*** MATERIAL FOR THIS TASK ***

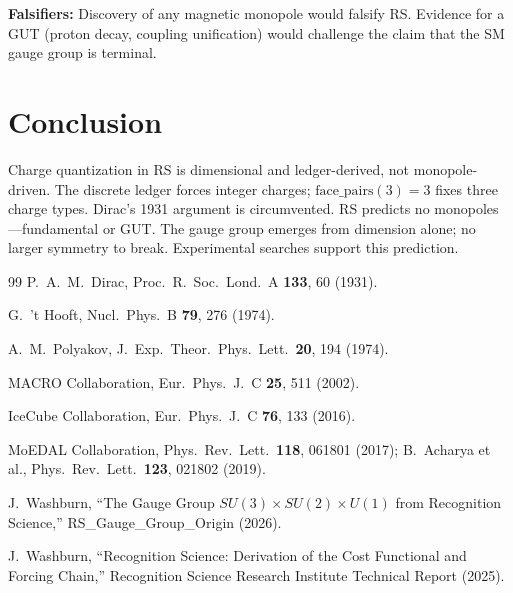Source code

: \documentclass[12pt,a4paper]{article}
\theoremstyle{definition}
\theoremstyle{remark}
\begin{document}
\textbf{Falsifiers:} Discovery of any magnetic monopole would falsify
RS.  Evidence for a GUT (proton decay, coupling unification) would
challenge the claim that the SM gauge group is terminal.

\section{Conclusion}
\label{sec:conclusion}

Charge quantization in RS is dimensional and ledger-derived, not
monopole-driven.  The discrete ledger forces integer charges;
$\mathrm{face\_pairs}(3) = 3$ fixes three charge types.  Dirac's 1931
argument is circumvented.  RS predicts no monopoles---fundamental or
GUT.  The gauge group emerges from dimension alone; no larger symmetry
to break.  Experimental searches support this prediction.

\begin{thebibliography}{99}
P.~A.~M.~Dirac, Proc.\ R.\ Soc.\ Lond.\ A \textbf{133}, 60 (1931).

G.~'t Hooft, Nucl.\ Phys.\ B \textbf{79}, 276 (1974).

A.~M.~Polyakov, J.\ Exp.\ Theor.\ Phys.\ Lett.\ \textbf{20}, 194 (1974).

MACRO Collaboration, Eur.\ Phys.\ J.\ C \textbf{25}, 511 (2002).

IceCube Collaboration, Eur.\ Phys.\ J.\ C \textbf{76}, 133 (2016).

MoEDAL Collaboration, Phys.\ Rev.\ Lett.\ \textbf{118}, 061801 (2017);
  B.~Acharya et al., Phys.\ Rev.\ Lett.\ \textbf{123}, 021802 (2019).

J.~Washburn, ``The Gauge Group $SU(3) \times SU(2) \times U(1)$ from
  Recognition Science,'' RS\_Gauge\_Group\_Origin (2026).

J.~Washburn, ``Recognition Science: Derivation of the Cost
Functional and Forcing Chain,'' Recognition Science Research
Institute Technical Report (2025).
\end{thebibliography}
\end{document}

*** End of MATERIAL FOR THIS TASK ***

- BRIEF: Show me all lines in the records that contain "would".

- ANSWER TO THIS TASK:
\textbf{Falsifiers:} Discovery of any magnetic monopole would falsify
RS.  Evidence for a GUT (proton decay, coupling unification) would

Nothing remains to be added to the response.